(Stored data entries)
Segment Open
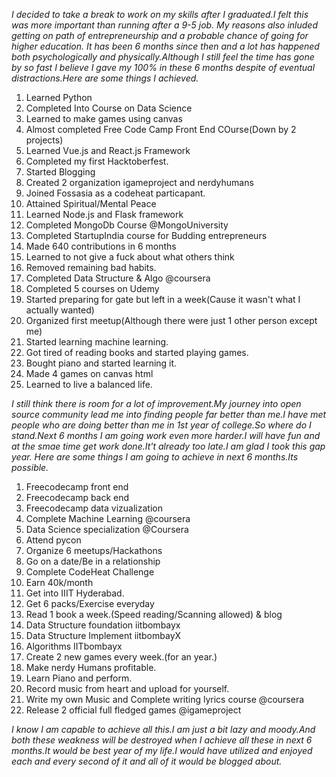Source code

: *I decided to take a break to work on my skills after I graduated.I felt this was more important than running after a 9-5 job.
My reasons also inluded getting on path of entrepreneurship and a probable chance of going for higher education.
It has been 6 months since then and a lot has happened both psychologically and physically.Although I still feel the time has
gone by so fast I believe I gave my 100% in these 6 months despite of eventual distractions.Here are some things I achieved.*

1. Learned Python
2. Completed Into Course on Data Science
3. Learned to make games using canvas 
4. Almost completed Free Code Camp Front End COurse(Down by 2 projects)
5. Learned Vue.js and React.js Framework
6. Completed my first Hacktoberfest.
7. Started Blogging
8. Created 2 organization igameproject and nerdyhumans 
9. Joined Fossasia as a codeheat particapant.
10. Attained Spiritual/Mental Peace
11. Learned Node.js and Flask framework 
12. Completed MongoDb Course @MongoUniversity
13. Completed StartupIndia course for Budding entrepreneurs
14. Made 640 contributions in 6 months
15. Learned to not give a fuck about what others think
16. Removed remaining bad habits.
17. Completed Data Structure & Algo @coursera
18. Completed 5 courses on Udemy
19. Started preparing for gate but left in a week(Cause it wasn't what I actually wanted)
20. Organized first meetup(Although there were just 1 other person except me)
21. Started learning machine learning.
22. Got tired of reading books and started playing games.
23. Bought piano and started learning it.
24. Made 4 games on canvas html
25. Learned to live a balanced life.

*I still think there is room for a lot of improvement.My journey into open source community lead me into finding people far
better than me.I have met people who are doing better than me in 1st year of college.So where do I stand.Next 6 months I 
am going work even more harder.I will have fun and at the smae time get work done.It't already too late.I am glad I took 
this gap year.
Here are some things I am going to achieve in next 6 months.Its possible.*

1. Freecodecamp front end
2. Freecodecamp back end
3. Freecodecamp data vizualization
4. Complete Machine Learning @coursera
5. Data Science specialization @Coursera
6. Attend pycon
7. Organize 6 meetups/Hackathons
8. Go on a date/Be in a relationship
9. Complete CodeHeat Challenge
10. Earn 40k/month
11. Get into IIIT Hyderabad.
12. Get 6 packs/Exercise everyday
13. Read 1 book a week.(Speed reading/Scanning allowed) & blog
14. Data Structure foundation iitbombayx
15. Data Structure Implement iitbombayX
16. Algorithms IITbombayx
17. Create 2 new games every week.(for an year.)
18. Make nerdy Humans profitable.
19. Learn Piano and perform.
20. Record music from heart and upload for yourself.
21. Write my own Music and Complete writing lyrics course @coursera
22. Release 2 official full fledged games @igameproject


*I know I am capable to achieve all this.I am just a bit lazy and moody.And both these weakness will be destroyed when I achieve
all these in next 6 months.It would be best year of my life.I would have utilized and enjoyed each and every second of it
and all of it would be blogged about.*


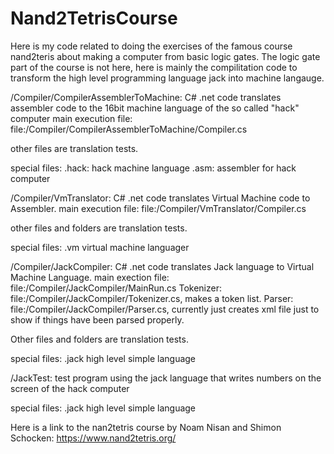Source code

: # Nand2TetrisCourse
Here is my code related to doing the exercises of the famous course nand2teris about making a computer from basic logic gates.
The logic gate part of the course is not here, here is mainly the compilitation code to transform the high level programming language jack into machine langauge.

/Compiler/CompilerAssemblerToMachine:
  C# .net code
  translates assembler code to the 16bit machine language of the so called "hack" computer
  main execution file: file:/Compiler/CompilerAssemblerToMachine/Compiler.cs
  
  other files are translation tests.
  
   special files:
  .hack: hack machine language
  .asm: assembler for hack computer

/Compiler/VmTranslator:
  C# .net code
  translates Virtual Machine code to Assembler.
  main execution file: file:/Compiler/VmTranslator/Compiler.cs
  
  other files and folders are translation tests.
  
  special files:
  .vm virtual machine languager

/Compiler/JackCompiler:
  C# .net code
  translates Jack language to Virtual Machine Language.
  main exection file: file:/Compiler/JackCompiler/MainRun.cs
  Tokenizer: file:/Compiler/JackCompiler/Tokenizer.cs, makes a token list.
  Parser: file:/Compiler/JackCompiler/Parser.cs, currently just creates xml file just to show if things have been parsed properly.
  
  Other files and folders are translation tests.
  
  special files:
  .jack high level simple language 
 
  
/JackTest:
  test program using the jack language that writes numbers on the screen of the hack computer
  
   special files:
   .jack high level simple language 
  
 Here is a link to the nan2tetris course by Noam Nisan and Shimon Schocken:
 https://www.nand2tetris.org/
 

  
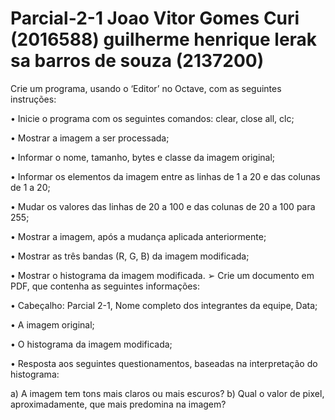 # Parcial-2-1 Joao Vitor Gomes Curi (2016588) guilherme henrique lerak sa barros de souza (2137200)
Crie um programa, usando o ‘Editor’ no Octave, com as seguintes instruções:

• Inicie o programa com os seguintes comandos: clear, close all, clc;

• Mostrar a imagem a ser processada;

• Informar o nome, tamanho, bytes e classe da imagem original;

• Informar os elementos da imagem entre as linhas de 1 a 20 e das colunas de 1 a 20;

• Mudar os valores das linhas de 20 a 100 e das colunas de 20 a 100 para 255;

• Mostrar a imagem, após a mudança aplicada anteriormente;

• Mostrar as três bandas (R, G, B) da imagem modificada;

• Mostrar o histograma da imagem modificada. ➢ Crie um documento em PDF, que contenha as seguintes informações:

• Cabeçalho: Parcial 2-1, Nome completo dos integrantes da equipe, Data;

• A imagem original;

• O histograma da imagem modificada;

• Resposta aos seguintes questionamentos, baseadas na interpretação do histograma:

a) A imagem tem tons mais claros ou mais escuros? b) Qual o valor de pixel, aproximadamente, que mais predomina na imagem?
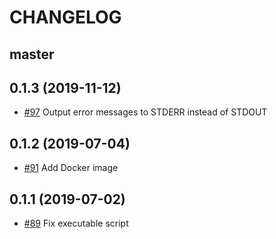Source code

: # CHANGELOG

## master

## 0.1.3 (2019-11-12)

* [#97](https://github.com/sider/JavaSee/pull/97) Output error messages to STDERR instead of STDOUT

## 0.1.2 (2019-07-04)

* [#91](https://github.com/sider/JavaSee/pull/91) Add Docker image

## 0.1.1 (2019-07-02)

* [#89](https://github.com/sider/JavaSee/pull/89) Fix executable script
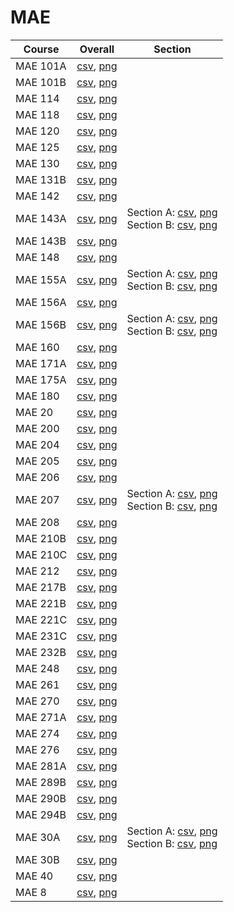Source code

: # MAE

| Course | Overall | Section |
| ------ | ------- | ------- |
| MAE 101A | [csv](https://github.com/UCSD-Historical-Enrollment-Data/2025Winter/blob/main/overall/MAE%20101A.csv), [png](https://raw.githubusercontent.com/UCSD-Historical-Enrollment-Data/2025Winter/main/plot_overall/MAE%20101A.png) |  |
| MAE 101B | [csv](https://github.com/UCSD-Historical-Enrollment-Data/2025Winter/blob/main/overall/MAE%20101B.csv), [png](https://raw.githubusercontent.com/UCSD-Historical-Enrollment-Data/2025Winter/main/plot_overall/MAE%20101B.png) |  |
| MAE 114 | [csv](https://github.com/UCSD-Historical-Enrollment-Data/2025Winter/blob/main/overall/MAE%20114.csv), [png](https://raw.githubusercontent.com/UCSD-Historical-Enrollment-Data/2025Winter/main/plot_overall/MAE%20114.png) |  |
| MAE 118 | [csv](https://github.com/UCSD-Historical-Enrollment-Data/2025Winter/blob/main/overall/MAE%20118.csv), [png](https://raw.githubusercontent.com/UCSD-Historical-Enrollment-Data/2025Winter/main/plot_overall/MAE%20118.png) |  |
| MAE 120 | [csv](https://github.com/UCSD-Historical-Enrollment-Data/2025Winter/blob/main/overall/MAE%20120.csv), [png](https://raw.githubusercontent.com/UCSD-Historical-Enrollment-Data/2025Winter/main/plot_overall/MAE%20120.png) |  |
| MAE 125 | [csv](https://github.com/UCSD-Historical-Enrollment-Data/2025Winter/blob/main/overall/MAE%20125.csv), [png](https://raw.githubusercontent.com/UCSD-Historical-Enrollment-Data/2025Winter/main/plot_overall/MAE%20125.png) |  |
| MAE 130 | [csv](https://github.com/UCSD-Historical-Enrollment-Data/2025Winter/blob/main/overall/MAE%20130.csv), [png](https://raw.githubusercontent.com/UCSD-Historical-Enrollment-Data/2025Winter/main/plot_overall/MAE%20130.png) |  |
| MAE 131B | [csv](https://github.com/UCSD-Historical-Enrollment-Data/2025Winter/blob/main/overall/MAE%20131B.csv), [png](https://raw.githubusercontent.com/UCSD-Historical-Enrollment-Data/2025Winter/main/plot_overall/MAE%20131B.png) |  |
| MAE 142 | [csv](https://github.com/UCSD-Historical-Enrollment-Data/2025Winter/blob/main/overall/MAE%20142.csv), [png](https://raw.githubusercontent.com/UCSD-Historical-Enrollment-Data/2025Winter/main/plot_overall/MAE%20142.png) |  |
| MAE 143A | [csv](https://github.com/UCSD-Historical-Enrollment-Data/2025Winter/blob/main/overall/MAE%20143A.csv), [png](https://raw.githubusercontent.com/UCSD-Historical-Enrollment-Data/2025Winter/main/plot_overall/MAE%20143A.png) | Section A: [csv](https://github.com/UCSD-Historical-Enrollment-Data/2025Winter/blob/main/section/MAE%20143A_A.csv), [png](https://raw.githubusercontent.com/UCSD-Historical-Enrollment-Data/2025Winter/main/plot_section/MAE%20143A_A.png)<br>Section B: [csv](https://github.com/UCSD-Historical-Enrollment-Data/2025Winter/blob/main/section/MAE%20143A_B.csv), [png](https://raw.githubusercontent.com/UCSD-Historical-Enrollment-Data/2025Winter/main/plot_section/MAE%20143A_B.png) |
| MAE 143B | [csv](https://github.com/UCSD-Historical-Enrollment-Data/2025Winter/blob/main/overall/MAE%20143B.csv), [png](https://raw.githubusercontent.com/UCSD-Historical-Enrollment-Data/2025Winter/main/plot_overall/MAE%20143B.png) |  |
| MAE 148 | [csv](https://github.com/UCSD-Historical-Enrollment-Data/2025Winter/blob/main/overall/MAE%20148.csv), [png](https://raw.githubusercontent.com/UCSD-Historical-Enrollment-Data/2025Winter/main/plot_overall/MAE%20148.png) |  |
| MAE 155A | [csv](https://github.com/UCSD-Historical-Enrollment-Data/2025Winter/blob/main/overall/MAE%20155A.csv), [png](https://raw.githubusercontent.com/UCSD-Historical-Enrollment-Data/2025Winter/main/plot_overall/MAE%20155A.png) | Section A: [csv](https://github.com/UCSD-Historical-Enrollment-Data/2025Winter/blob/main/section/MAE%20155A_A.csv), [png](https://raw.githubusercontent.com/UCSD-Historical-Enrollment-Data/2025Winter/main/plot_section/MAE%20155A_A.png)<br>Section B: [csv](https://github.com/UCSD-Historical-Enrollment-Data/2025Winter/blob/main/section/MAE%20155A_B.csv), [png](https://raw.githubusercontent.com/UCSD-Historical-Enrollment-Data/2025Winter/main/plot_section/MAE%20155A_B.png) |
| MAE 156A | [csv](https://github.com/UCSD-Historical-Enrollment-Data/2025Winter/blob/main/overall/MAE%20156A.csv), [png](https://raw.githubusercontent.com/UCSD-Historical-Enrollment-Data/2025Winter/main/plot_overall/MAE%20156A.png) |  |
| MAE 156B | [csv](https://github.com/UCSD-Historical-Enrollment-Data/2025Winter/blob/main/overall/MAE%20156B.csv), [png](https://raw.githubusercontent.com/UCSD-Historical-Enrollment-Data/2025Winter/main/plot_overall/MAE%20156B.png) | Section A: [csv](https://github.com/UCSD-Historical-Enrollment-Data/2025Winter/blob/main/section/MAE%20156B_A.csv), [png](https://raw.githubusercontent.com/UCSD-Historical-Enrollment-Data/2025Winter/main/plot_section/MAE%20156B_A.png)<br>Section B: [csv](https://github.com/UCSD-Historical-Enrollment-Data/2025Winter/blob/main/section/MAE%20156B_B.csv), [png](https://raw.githubusercontent.com/UCSD-Historical-Enrollment-Data/2025Winter/main/plot_section/MAE%20156B_B.png) |
| MAE 160 | [csv](https://github.com/UCSD-Historical-Enrollment-Data/2025Winter/blob/main/overall/MAE%20160.csv), [png](https://raw.githubusercontent.com/UCSD-Historical-Enrollment-Data/2025Winter/main/plot_overall/MAE%20160.png) |  |
| MAE 171A | [csv](https://github.com/UCSD-Historical-Enrollment-Data/2025Winter/blob/main/overall/MAE%20171A.csv), [png](https://raw.githubusercontent.com/UCSD-Historical-Enrollment-Data/2025Winter/main/plot_overall/MAE%20171A.png) |  |
| MAE 175A | [csv](https://github.com/UCSD-Historical-Enrollment-Data/2025Winter/blob/main/overall/MAE%20175A.csv), [png](https://raw.githubusercontent.com/UCSD-Historical-Enrollment-Data/2025Winter/main/plot_overall/MAE%20175A.png) |  |
| MAE 180 | [csv](https://github.com/UCSD-Historical-Enrollment-Data/2025Winter/blob/main/overall/MAE%20180.csv), [png](https://raw.githubusercontent.com/UCSD-Historical-Enrollment-Data/2025Winter/main/plot_overall/MAE%20180.png) |  |
| MAE 20 | [csv](https://github.com/UCSD-Historical-Enrollment-Data/2025Winter/blob/main/overall/MAE%2020.csv), [png](https://raw.githubusercontent.com/UCSD-Historical-Enrollment-Data/2025Winter/main/plot_overall/MAE%2020.png) |  |
| MAE 200 | [csv](https://github.com/UCSD-Historical-Enrollment-Data/2025Winter/blob/main/overall/MAE%20200.csv), [png](https://raw.githubusercontent.com/UCSD-Historical-Enrollment-Data/2025Winter/main/plot_overall/MAE%20200.png) |  |
| MAE 204 | [csv](https://github.com/UCSD-Historical-Enrollment-Data/2025Winter/blob/main/overall/MAE%20204.csv), [png](https://raw.githubusercontent.com/UCSD-Historical-Enrollment-Data/2025Winter/main/plot_overall/MAE%20204.png) |  |
| MAE 205 | [csv](https://github.com/UCSD-Historical-Enrollment-Data/2025Winter/blob/main/overall/MAE%20205.csv), [png](https://raw.githubusercontent.com/UCSD-Historical-Enrollment-Data/2025Winter/main/plot_overall/MAE%20205.png) |  |
| MAE 206 | [csv](https://github.com/UCSD-Historical-Enrollment-Data/2025Winter/blob/main/overall/MAE%20206.csv), [png](https://raw.githubusercontent.com/UCSD-Historical-Enrollment-Data/2025Winter/main/plot_overall/MAE%20206.png) |  |
| MAE 207 | [csv](https://github.com/UCSD-Historical-Enrollment-Data/2025Winter/blob/main/overall/MAE%20207.csv), [png](https://raw.githubusercontent.com/UCSD-Historical-Enrollment-Data/2025Winter/main/plot_overall/MAE%20207.png) | Section A: [csv](https://github.com/UCSD-Historical-Enrollment-Data/2025Winter/blob/main/section/MAE%20207_A.csv), [png](https://raw.githubusercontent.com/UCSD-Historical-Enrollment-Data/2025Winter/main/plot_section/MAE%20207_A.png)<br>Section B: [csv](https://github.com/UCSD-Historical-Enrollment-Data/2025Winter/blob/main/section/MAE%20207_B.csv), [png](https://raw.githubusercontent.com/UCSD-Historical-Enrollment-Data/2025Winter/main/plot_section/MAE%20207_B.png) |
| MAE 208 | [csv](https://github.com/UCSD-Historical-Enrollment-Data/2025Winter/blob/main/overall/MAE%20208.csv), [png](https://raw.githubusercontent.com/UCSD-Historical-Enrollment-Data/2025Winter/main/plot_overall/MAE%20208.png) |  |
| MAE 210B | [csv](https://github.com/UCSD-Historical-Enrollment-Data/2025Winter/blob/main/overall/MAE%20210B.csv), [png](https://raw.githubusercontent.com/UCSD-Historical-Enrollment-Data/2025Winter/main/plot_overall/MAE%20210B.png) |  |
| MAE 210C | [csv](https://github.com/UCSD-Historical-Enrollment-Data/2025Winter/blob/main/overall/MAE%20210C.csv), [png](https://raw.githubusercontent.com/UCSD-Historical-Enrollment-Data/2025Winter/main/plot_overall/MAE%20210C.png) |  |
| MAE 212 | [csv](https://github.com/UCSD-Historical-Enrollment-Data/2025Winter/blob/main/overall/MAE%20212.csv), [png](https://raw.githubusercontent.com/UCSD-Historical-Enrollment-Data/2025Winter/main/plot_overall/MAE%20212.png) |  |
| MAE 217B | [csv](https://github.com/UCSD-Historical-Enrollment-Data/2025Winter/blob/main/overall/MAE%20217B.csv), [png](https://raw.githubusercontent.com/UCSD-Historical-Enrollment-Data/2025Winter/main/plot_overall/MAE%20217B.png) |  |
| MAE 221B | [csv](https://github.com/UCSD-Historical-Enrollment-Data/2025Winter/blob/main/overall/MAE%20221B.csv), [png](https://raw.githubusercontent.com/UCSD-Historical-Enrollment-Data/2025Winter/main/plot_overall/MAE%20221B.png) |  |
| MAE 221C | [csv](https://github.com/UCSD-Historical-Enrollment-Data/2025Winter/blob/main/overall/MAE%20221C.csv), [png](https://raw.githubusercontent.com/UCSD-Historical-Enrollment-Data/2025Winter/main/plot_overall/MAE%20221C.png) |  |
| MAE 231C | [csv](https://github.com/UCSD-Historical-Enrollment-Data/2025Winter/blob/main/overall/MAE%20231C.csv), [png](https://raw.githubusercontent.com/UCSD-Historical-Enrollment-Data/2025Winter/main/plot_overall/MAE%20231C.png) |  |
| MAE 232B | [csv](https://github.com/UCSD-Historical-Enrollment-Data/2025Winter/blob/main/overall/MAE%20232B.csv), [png](https://raw.githubusercontent.com/UCSD-Historical-Enrollment-Data/2025Winter/main/plot_overall/MAE%20232B.png) |  |
| MAE 248 | [csv](https://github.com/UCSD-Historical-Enrollment-Data/2025Winter/blob/main/overall/MAE%20248.csv), [png](https://raw.githubusercontent.com/UCSD-Historical-Enrollment-Data/2025Winter/main/plot_overall/MAE%20248.png) |  |
| MAE 261 | [csv](https://github.com/UCSD-Historical-Enrollment-Data/2025Winter/blob/main/overall/MAE%20261.csv), [png](https://raw.githubusercontent.com/UCSD-Historical-Enrollment-Data/2025Winter/main/plot_overall/MAE%20261.png) |  |
| MAE 270 | [csv](https://github.com/UCSD-Historical-Enrollment-Data/2025Winter/blob/main/overall/MAE%20270.csv), [png](https://raw.githubusercontent.com/UCSD-Historical-Enrollment-Data/2025Winter/main/plot_overall/MAE%20270.png) |  |
| MAE 271A | [csv](https://github.com/UCSD-Historical-Enrollment-Data/2025Winter/blob/main/overall/MAE%20271A.csv), [png](https://raw.githubusercontent.com/UCSD-Historical-Enrollment-Data/2025Winter/main/plot_overall/MAE%20271A.png) |  |
| MAE 274 | [csv](https://github.com/UCSD-Historical-Enrollment-Data/2025Winter/blob/main/overall/MAE%20274.csv), [png](https://raw.githubusercontent.com/UCSD-Historical-Enrollment-Data/2025Winter/main/plot_overall/MAE%20274.png) |  |
| MAE 276 | [csv](https://github.com/UCSD-Historical-Enrollment-Data/2025Winter/blob/main/overall/MAE%20276.csv), [png](https://raw.githubusercontent.com/UCSD-Historical-Enrollment-Data/2025Winter/main/plot_overall/MAE%20276.png) |  |
| MAE 281A | [csv](https://github.com/UCSD-Historical-Enrollment-Data/2025Winter/blob/main/overall/MAE%20281A.csv), [png](https://raw.githubusercontent.com/UCSD-Historical-Enrollment-Data/2025Winter/main/plot_overall/MAE%20281A.png) |  |
| MAE 289B | [csv](https://github.com/UCSD-Historical-Enrollment-Data/2025Winter/blob/main/overall/MAE%20289B.csv), [png](https://raw.githubusercontent.com/UCSD-Historical-Enrollment-Data/2025Winter/main/plot_overall/MAE%20289B.png) |  |
| MAE 290B | [csv](https://github.com/UCSD-Historical-Enrollment-Data/2025Winter/blob/main/overall/MAE%20290B.csv), [png](https://raw.githubusercontent.com/UCSD-Historical-Enrollment-Data/2025Winter/main/plot_overall/MAE%20290B.png) |  |
| MAE 294B | [csv](https://github.com/UCSD-Historical-Enrollment-Data/2025Winter/blob/main/overall/MAE%20294B.csv), [png](https://raw.githubusercontent.com/UCSD-Historical-Enrollment-Data/2025Winter/main/plot_overall/MAE%20294B.png) |  |
| MAE 30A | [csv](https://github.com/UCSD-Historical-Enrollment-Data/2025Winter/blob/main/overall/MAE%2030A.csv), [png](https://raw.githubusercontent.com/UCSD-Historical-Enrollment-Data/2025Winter/main/plot_overall/MAE%2030A.png) | Section A: [csv](https://github.com/UCSD-Historical-Enrollment-Data/2025Winter/blob/main/section/MAE%2030A_A.csv), [png](https://raw.githubusercontent.com/UCSD-Historical-Enrollment-Data/2025Winter/main/plot_section/MAE%2030A_A.png)<br>Section B: [csv](https://github.com/UCSD-Historical-Enrollment-Data/2025Winter/blob/main/section/MAE%2030A_B.csv), [png](https://raw.githubusercontent.com/UCSD-Historical-Enrollment-Data/2025Winter/main/plot_section/MAE%2030A_B.png) |
| MAE 30B | [csv](https://github.com/UCSD-Historical-Enrollment-Data/2025Winter/blob/main/overall/MAE%2030B.csv), [png](https://raw.githubusercontent.com/UCSD-Historical-Enrollment-Data/2025Winter/main/plot_overall/MAE%2030B.png) |  |
| MAE 40 | [csv](https://github.com/UCSD-Historical-Enrollment-Data/2025Winter/blob/main/overall/MAE%2040.csv), [png](https://raw.githubusercontent.com/UCSD-Historical-Enrollment-Data/2025Winter/main/plot_overall/MAE%2040.png) |  |
| MAE 8 | [csv](https://github.com/UCSD-Historical-Enrollment-Data/2025Winter/blob/main/overall/MAE%208.csv), [png](https://raw.githubusercontent.com/UCSD-Historical-Enrollment-Data/2025Winter/main/plot_overall/MAE%208.png) |  |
Segment Closed
Problem statement
What should be set down is every line from the opening of the records through the line that contains "My reasons also", exactly, with pictures left out.

Response to the exercise
Source code

: *I decided to take a break to work on my skills after I graduated.I felt this was more important than running after a 9-5 job.
My reasons also inluded getting on path of entrepreneurship and a probable chance of going for higher education.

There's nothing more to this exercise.